Database Partitioning, Replication & CAP Theorem: Distributed Systems Guide

What's Inside

01Partitioning Gains & Losses

02Partition Key: Locality vs Distribution

03Three Replication Topologies

04Quorum Reads & Writes

05Failure Taxonomy

06CAP Theorem Reframed

07How Real Systems Handle Partitions

08Conflict Resolution in AP Systems

09The Decision Framework

10Class Summary

Topic 1

Partitioning Trade-offs

What You Gain vs What You Lose

Partitioning (sharding) is the most powerful and most costly scaling technique in your toolbox. It allows you to exceed the capacity of a single machine by distributing data across multiple machines. The decision to shard is irreversible in most architectures — you cannot easily un-shard later — so understanding the trade-offs before committing is critical.

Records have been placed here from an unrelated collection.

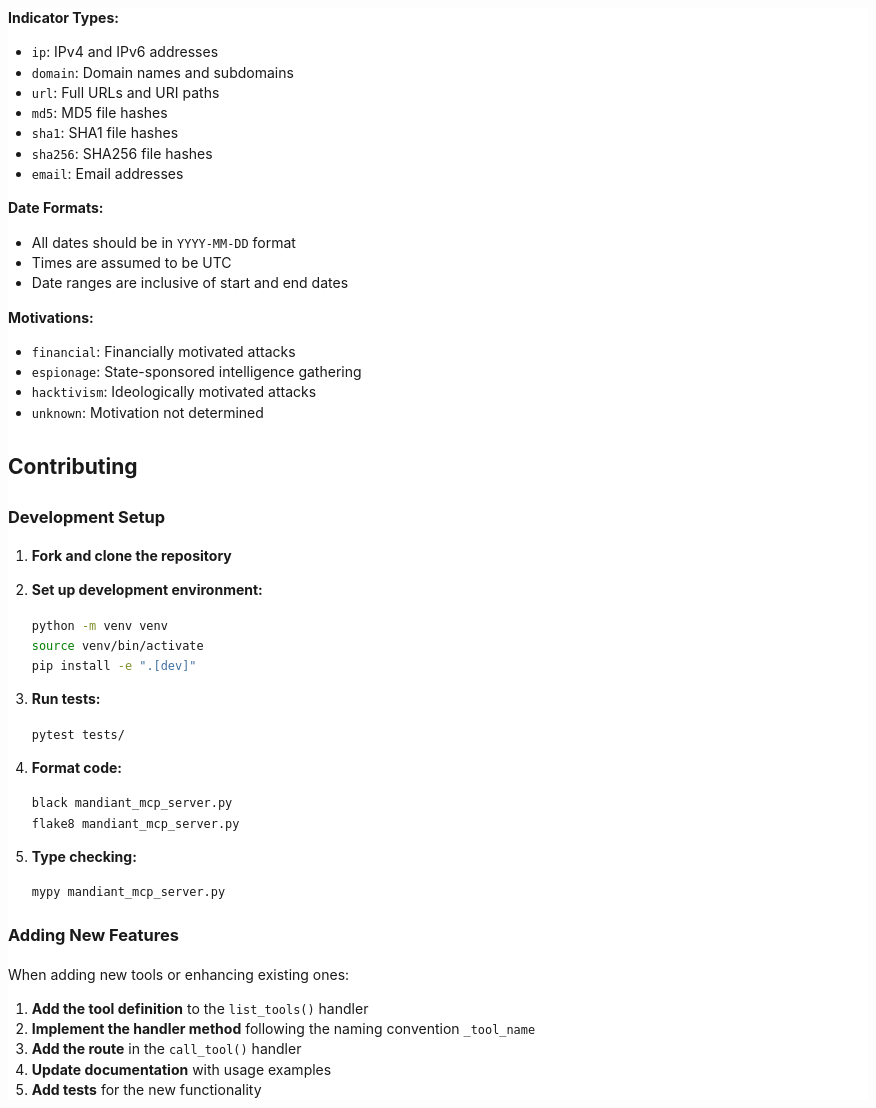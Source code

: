 **Indicator Types:**
- `ip`: IPv4 and IPv6 addresses
- `domain`: Domain names and subdomains
- `url`: Full URLs and URI paths
- `md5`: MD5 file hashes
- `sha1`: SHA1 file hashes
- `sha256`: SHA256 file hashes
- `email`: Email addresses

**Date Formats:**
- All dates should be in `YYYY-MM-DD` format
- Times are assumed to be UTC
- Date ranges are inclusive of start and end dates

**Motivations:**
- `financial`: Financially motivated attacks
- `espionage`: State-sponsored intelligence gathering
- `hacktivism`: Ideologically motivated attacks
- `unknown`: Motivation not determined

## Contributing

### Development Setup

1. **Fork and clone the repository**
2. **Set up development environment:**
   ```bash
   python -m venv venv
   source venv/bin/activate
   pip install -e ".[dev]"
   ```

3. **Run tests:**
   ```bash
   pytest tests/
   ```

4. **Format code:**
   ```bash
   black mandiant_mcp_server.py
   flake8 mandiant_mcp_server.py
   ```

5. **Type checking:**
   ```bash
   mypy mandiant_mcp_server.py
   ```

### Adding New Features

When adding new tools or enhancing existing ones:

1. **Add the tool definition** to the `list_tools()` handler
2. **Implement the handler method** following the naming convention `_tool_name`
3. **Add the route** in the `call_tool()` handler
4. **Update documentation** with usage examples
5. **Add tests** for the new functionality
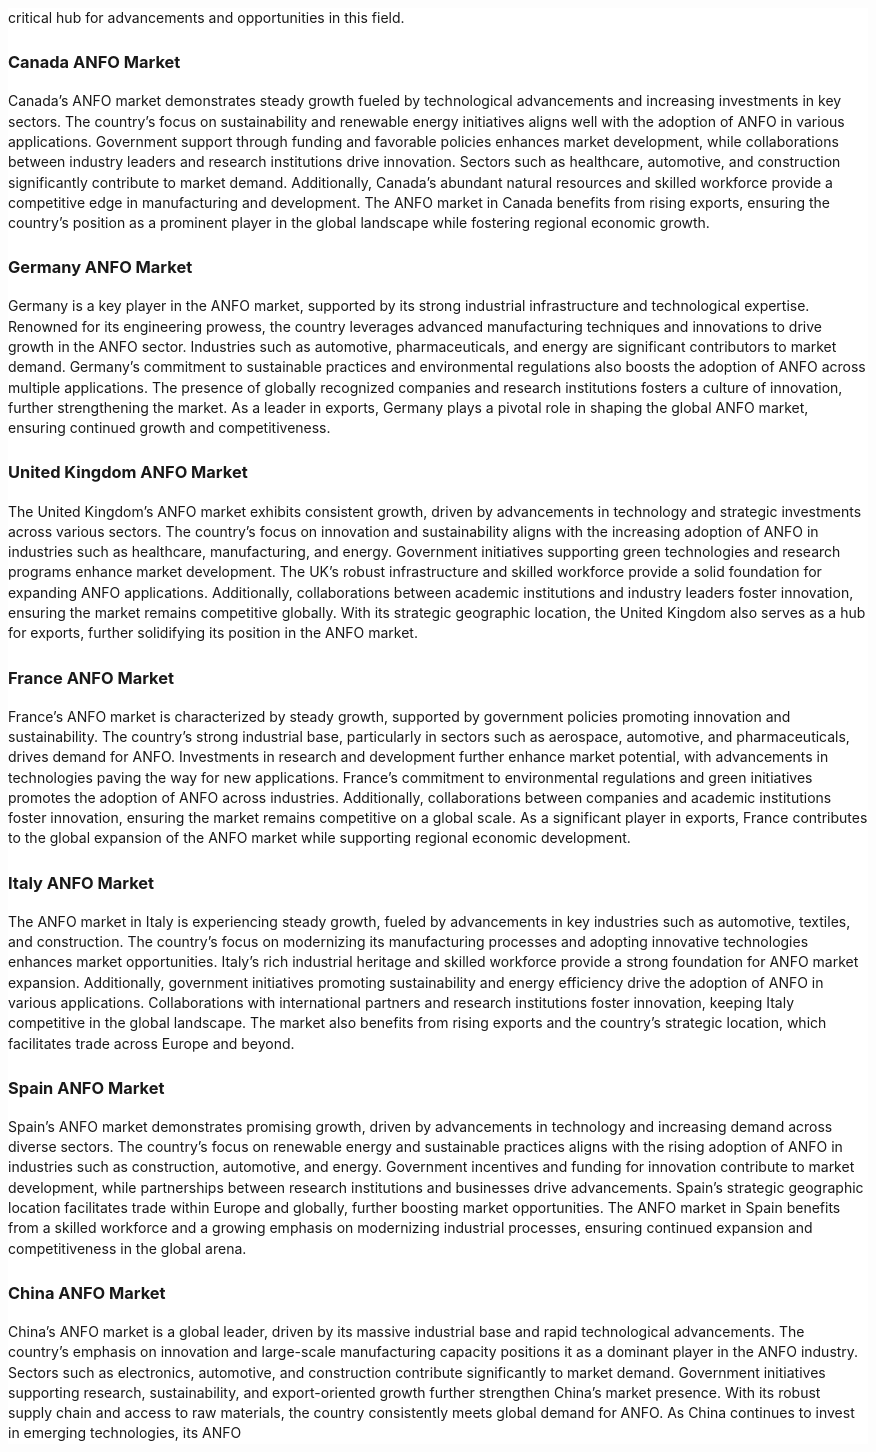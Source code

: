 critical hub for advancements and opportunities in this field.</p><h3>Canada ANFO Market</h3><p>Canada&rsquo;s ANFO market demonstrates steady growth fueled by technological advancements and increasing investments in key sectors. The country&rsquo;s focus on sustainability and renewable energy initiatives aligns well with the adoption of ANFO in various applications. Government support through funding and favorable policies enhances market development, while collaborations between industry leaders and research institutions drive innovation. Sectors such as healthcare, automotive, and construction significantly contribute to market demand. Additionally, Canada&rsquo;s abundant natural resources and skilled workforce provide a competitive edge in manufacturing and development. The ANFO market in Canada benefits from rising exports, ensuring the country&rsquo;s position as a prominent player in the global landscape while fostering regional economic growth.</p><h3>Germany ANFO Market</h3><p>Germany is a key player in the ANFO market, supported by its strong industrial infrastructure and technological expertise. Renowned for its engineering prowess, the country leverages advanced manufacturing techniques and innovations to drive growth in the ANFO sector. Industries such as automotive, pharmaceuticals, and energy are significant contributors to market demand. Germany&rsquo;s commitment to sustainable practices and environmental regulations also boosts the adoption of ANFO across multiple applications. The presence of globally recognized companies and research institutions fosters a culture of innovation, further strengthening the market. As a leader in exports, Germany plays a pivotal role in shaping the global ANFO market, ensuring continued growth and competitiveness.</p><h3>United Kingdom ANFO Market</h3><p>The United Kingdom&rsquo;s ANFO market exhibits consistent growth, driven by advancements in technology and strategic investments across various sectors. The country&rsquo;s focus on innovation and sustainability aligns with the increasing adoption of ANFO in industries such as healthcare, manufacturing, and energy. Government initiatives supporting green technologies and research programs enhance market development. The UK&rsquo;s robust infrastructure and skilled workforce provide a solid foundation for expanding ANFO applications. Additionally, collaborations between academic institutions and industry leaders foster innovation, ensuring the market remains competitive globally. With its strategic geographic location, the United Kingdom also serves as a hub for exports, further solidifying its position in the ANFO market.</p><h3>France ANFO Market</h3><p>France&rsquo;s ANFO market is characterized by steady growth, supported by government policies promoting innovation and sustainability. The country&rsquo;s strong industrial base, particularly in sectors such as aerospace, automotive, and pharmaceuticals, drives demand for ANFO. Investments in research and development further enhance market potential, with advancements in technologies paving the way for new applications. France&rsquo;s commitment to environmental regulations and green initiatives promotes the adoption of ANFO across industries. Additionally, collaborations between companies and academic institutions foster innovation, ensuring the market remains competitive on a global scale. As a significant player in exports, France contributes to the global expansion of the ANFO market while supporting regional economic development.</p><h3>Italy ANFO Market</h3><p>The ANFO market in Italy is experiencing steady growth, fueled by advancements in key industries such as automotive, textiles, and construction. The country&rsquo;s focus on modernizing its manufacturing processes and adopting innovative technologies enhances market opportunities. Italy&rsquo;s rich industrial heritage and skilled workforce provide a strong foundation for ANFO market expansion. Additionally, government initiatives promoting sustainability and energy efficiency drive the adoption of ANFO in various applications. Collaborations with international partners and research institutions foster innovation, keeping Italy competitive in the global landscape. The market also benefits from rising exports and the country&rsquo;s strategic location, which facilitates trade across Europe and beyond.</p><h3>Spain ANFO Market</h3><p>Spain&rsquo;s ANFO market demonstrates promising growth, driven by advancements in technology and increasing demand across diverse sectors. The country&rsquo;s focus on renewable energy and sustainable practices aligns with the rising adoption of ANFO in industries such as construction, automotive, and energy. Government incentives and funding for innovation contribute to market development, while partnerships between research institutions and businesses drive advancements. Spain&rsquo;s strategic geographic location facilitates trade within Europe and globally, further boosting market opportunities. The ANFO market in Spain benefits from a skilled workforce and a growing emphasis on modernizing industrial processes, ensuring continued expansion and competitiveness in the global arena.</p><h3>China ANFO Market</h3><p>China&rsquo;s ANFO market is a global leader, driven by its massive industrial base and rapid technological advancements. The country&rsquo;s emphasis on innovation and large-scale manufacturing capacity positions it as a dominant player in the ANFO industry. Sectors such as electronics, automotive, and construction contribute significantly to market demand. Government initiatives supporting research, sustainability, and export-oriented growth further strengthen China&rsquo;s market presence. With its robust supply chain and access to raw materials, the country consistently meets global demand for ANFO. As China continues to invest in emerging technologies, its ANFO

Partitioning trade-offs — four gains vs four losses

Figure 1: Four gains of partitioning (write scalability, data capacity, parallel queries, fault isolation) vs four losses (cross-shard joins, cross-shard transactions, rebalancing pain, operational complexity).

The Gains:

Write Scalability: A single PostgreSQL node maxes out at ~50K writes/second. With 4 shards, you get 200K writes/second because each shard handles its own subset. This is the primary reason to shard — writes cannot be parallelized within a single node.
Data Capacity: A single node's disk is finite (typically 1–16 TB). With 4 shards, you store 4x the data. Google Spanner uses thousands of shards to store petabytes. Each shard is a manageable chunk of data with its own index.
Parallel Queries: A full-table scan that takes 10 minutes on one node takes 2.5 minutes across 4 shards in parallel (scatter-gather). Analytical workloads benefit enormously from this.
Fault Isolation: If Shard 1 goes down, Shards 2–4 still serve their users. A single-node database is a single point of failure for all data.

The Losses:

Cross-Shard Joins: If User 42's orders are on Shard 1 and Product 99's details are on Shard 3, a JOIN requires querying both shards, transferring data over the network, and merging results in application code. This scatter-gather pattern has high latency and operational complexity.
Cross-Shard Transactions: ACID transactions across shards require two-phase commit (2PC), which is slow (2x latency), fragile (coordinator crash = blocked transactions), and reduces availability. The practical advice: design your data model to avoid cross-shard transactions.
Rebalancing Pain: When you add a new shard, data must be migrated from existing shards. This is an expensive, disruptive operation. Consistent hashing minimizes the data movement but doesn't eliminate it.
Operational Complexity: Each shard is an independent database server: backups, monitoring, schema migrations, and failover must be managed N times. Your ops burden scales with shard count.

Interview Principle

In interviews, propose sharding only when you've exhausted vertical scaling and read replicas. Start with a single large node, add read replicas, then shard when writes become the bottleneck. The interviewer will ask: "How did you decide to shard?" The answer is: when write throughput exceeded what a single primary can handle.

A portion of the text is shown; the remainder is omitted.